]> git-server-git.apps.pok.os.sepia.ceph.com Git - ceph.git/commitdiff
osd: Disable heartbeat timeout until a non-future workitem can be processed
authorSridhar Seshasayee <sseshasa@redhat.com>
Tue, 25 May 2021 14:09:33 +0000 (19:39 +0530)
committerSridhar Seshasayee <sseshasa@redhat.com>
Tue, 3 Aug 2021 05:54:36 +0000 (11:24 +0530)
There could be rare instances when employing the mclock scheduler where a
worker thread for a shard may not get an immediate work item to process.
Such items are designated as future work items. In such cases, the
_process() loop waits until the time indicated by the scheduler to attempt
a dequeue from the scheduler queue again. It may so happen that if there
are multiple threads per shard, a thread may not get an immediate item for
a long time. This time could exceed the heartbeat timeout for the thread
and result in hearbeat timeouts reported for the osd in question. To
prevent this, the heartbeat timeouts for the thread is disabled before
waiting for an item and enabled once the wait period is over.

Signed-off-by: Sridhar Seshasayee <sseshasa@redhat.com>
(cherry picked from commit 9a95492b66341f7351e80f0386b4439f713debc6)

src/osd/OSD.cc

index 525304726b2d4a70d41514006df6d2d2c60b2c21..f16195bb38eca31a232397fa2e6c784a50b258c5 100644 (file)
@@ -10842,12 +10842,17 @@ void OSD::ShardedOpWQ::_process(uint32_t thread_index, heartbeat_handle_d *hb)

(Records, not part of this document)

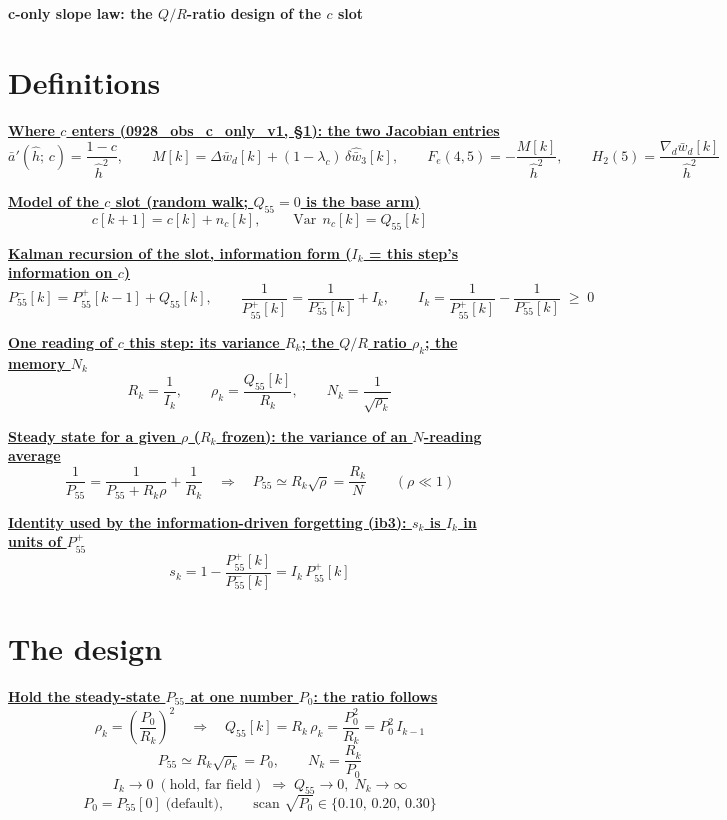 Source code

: \documentclass[11pt,a4paper]{ctexart}
\newcommand{\lc}{\lambda_c}
\newcommand{\ba}{\bar{a}}
\newcommand{\bw}{\bar{w}}
\newcommand{\dW}{\Delta\bw}
\newcommand{\ap}{\ba'}
\newcommand{\wh}{\hat{\bw}}
\newcommand{\hh}{\hat{h}}
\newcommand{\Pm}{P_{55}^{-}}
\newcommand{\Pp}{P_{55}^{+}}
\newcommand{\hd}[1]{\par\bigskip\noindent\underline{\textbf{#1}}}
\begin{document}
\begin{center}\textbf{\large c-only slope law: the $Q/R$-ratio design of the $c$ slot}\end{center}

\section{Definitions}

\hd{Where $c$ enters (0928\_obs\_c\_only\_v1, \S1): the two Jacobian entries}
\[
\ap(\hh;\,c) = \frac{1-c}{\hh^{2}}, \qquad
M[k] = \dW_d[k] + (1-\lc)\,\delta\wh_3[k], \qquad
F_e(4,5) = -\frac{M[k]}{\hh^{2}}, \qquad
H_2(5) = \frac{\nabla_d\bw_d[k]}{\hh^{2}}
\]

\hd{Model of the $c$ slot (random walk; $Q_{55} = 0$ is the base arm)}
\[
c[k+1] = c[k] + n_c[k], \qquad \operatorname{Var}\, n_c[k] = Q_{55}[k]
\]

\hd{Kalman recursion of the slot, information form ($I_k$ = this step's information on $c$)}
\[
\Pm[k] = \Pp[k-1] + Q_{55}[k], \qquad
\frac{1}{\Pp[k]} = \frac{1}{\Pm[k]} + I_k, \qquad
I_k = \frac{1}{\Pp[k]} - \frac{1}{\Pm[k]} \;\ge\; 0
\]

\hd{One reading of $c$ this step: its variance $R_k$; the $Q/R$ ratio $\rho_k$; the memory $N_k$}
\[
R_k = \frac{1}{I_k}, \qquad
\rho_k = \frac{Q_{55}[k]}{R_k}, \qquad
N_k = \frac{1}{\sqrt{\rho_k}}
\]

\hd{Steady state for a given $\rho$ ($R_k$ frozen): the variance of an $N$-reading average}
\[
\frac{1}{P_{55}} = \frac{1}{P_{55} + R_k\rho} + \frac{1}{R_k}
\quad\Longrightarrow\quad
P_{55} \simeq R_k\sqrt{\rho} = \frac{R_k}{N}
\qquad (\rho \ll 1)
\]

\hd{Identity used by the information-driven forgetting (ib3): $s_k$ is $I_k$ in units of $\Pp$}
\[
s_k = 1 - \frac{\Pp[k]}{\Pm[k]} = I_k\,\Pp[k]
\]

\clearpage
\section{The design}

\hd{Hold the steady-state $P_{55}$ at one number $P_0$: the ratio follows}
\[
\rho_k = \left(\frac{P_0}{R_k}\right)^{2}
\quad\Longrightarrow\quad
Q_{55}[k] = R_k\,\rho_k = \frac{P_0^{2}}{R_k} = P_0^{2}\, I_{k-1}
\]
\[
P_{55} \simeq R_k\sqrt{\rho_k} = P_0,
\qquad
N_k = \frac{R_k}{P_0}
\]
\[
I_k \to 0 \;(\text{hold, far field}) \;\Longrightarrow\; Q_{55} \to 0,\; N_k \to \infty
\]
\[
P_0 = P_{55}[0] \;\text{(default)}, \qquad \text{scan } \sqrt{P_0} \in \{0.10,\, 0.20,\, 0.30\}
\]
\end{document}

       std::unique_lock wait_lock{sdata->sdata_wait_lock};
       auto future_time = ceph::real_clock::from_double(*when_ready);
       dout(10) << __func__ << " dequeue future request at " << future_time << dendl;
+      // Disable heartbeat timeout until we find a non-future work item to process.

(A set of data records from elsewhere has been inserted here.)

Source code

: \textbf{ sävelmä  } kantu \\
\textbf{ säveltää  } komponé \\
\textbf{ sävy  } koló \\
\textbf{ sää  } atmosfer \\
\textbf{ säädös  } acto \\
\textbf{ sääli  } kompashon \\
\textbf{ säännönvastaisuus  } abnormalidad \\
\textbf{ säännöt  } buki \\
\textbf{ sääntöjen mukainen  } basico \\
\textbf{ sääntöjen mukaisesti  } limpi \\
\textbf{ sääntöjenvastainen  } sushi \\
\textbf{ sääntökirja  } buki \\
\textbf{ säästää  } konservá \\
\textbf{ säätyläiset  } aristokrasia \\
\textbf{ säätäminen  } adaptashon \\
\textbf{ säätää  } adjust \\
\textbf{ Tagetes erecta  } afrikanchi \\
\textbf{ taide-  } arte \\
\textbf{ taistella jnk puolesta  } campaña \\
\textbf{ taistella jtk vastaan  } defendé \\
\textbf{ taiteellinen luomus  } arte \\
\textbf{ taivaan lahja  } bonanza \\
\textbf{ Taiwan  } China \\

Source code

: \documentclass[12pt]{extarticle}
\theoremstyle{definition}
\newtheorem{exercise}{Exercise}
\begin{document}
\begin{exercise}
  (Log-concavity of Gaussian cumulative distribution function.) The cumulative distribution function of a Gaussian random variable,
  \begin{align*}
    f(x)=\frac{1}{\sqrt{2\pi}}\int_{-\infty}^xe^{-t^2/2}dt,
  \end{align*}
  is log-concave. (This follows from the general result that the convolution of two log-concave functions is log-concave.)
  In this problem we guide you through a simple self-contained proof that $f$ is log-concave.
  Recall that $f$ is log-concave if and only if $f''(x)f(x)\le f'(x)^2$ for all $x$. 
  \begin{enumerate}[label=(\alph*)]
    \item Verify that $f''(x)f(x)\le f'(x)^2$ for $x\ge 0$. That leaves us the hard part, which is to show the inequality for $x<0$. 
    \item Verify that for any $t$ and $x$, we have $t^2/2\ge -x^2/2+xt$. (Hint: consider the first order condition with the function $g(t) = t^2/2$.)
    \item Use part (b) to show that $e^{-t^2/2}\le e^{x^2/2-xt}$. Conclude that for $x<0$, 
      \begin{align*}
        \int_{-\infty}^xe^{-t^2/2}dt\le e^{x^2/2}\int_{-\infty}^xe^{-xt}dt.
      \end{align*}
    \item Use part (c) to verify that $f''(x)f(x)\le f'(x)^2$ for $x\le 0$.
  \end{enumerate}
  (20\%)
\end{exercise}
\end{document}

+      osd->cct->get_heartbeat_map()->clear_timeout(hb);
       sdata->shard_lock.unlock();
       ++sdata->waiting_threads;
       sdata->sdata_cond.wait_until(wait_lock, future_time);
       --sdata->waiting_threads;
       wait_lock.unlock();
       sdata->shard_lock.lock();
+      // Reapply default wq timeouts
+      osd->cct->get_heartbeat_map()->reset_timeout(hb,
+        timeout_interval, suicide_interval);
     }
   } // while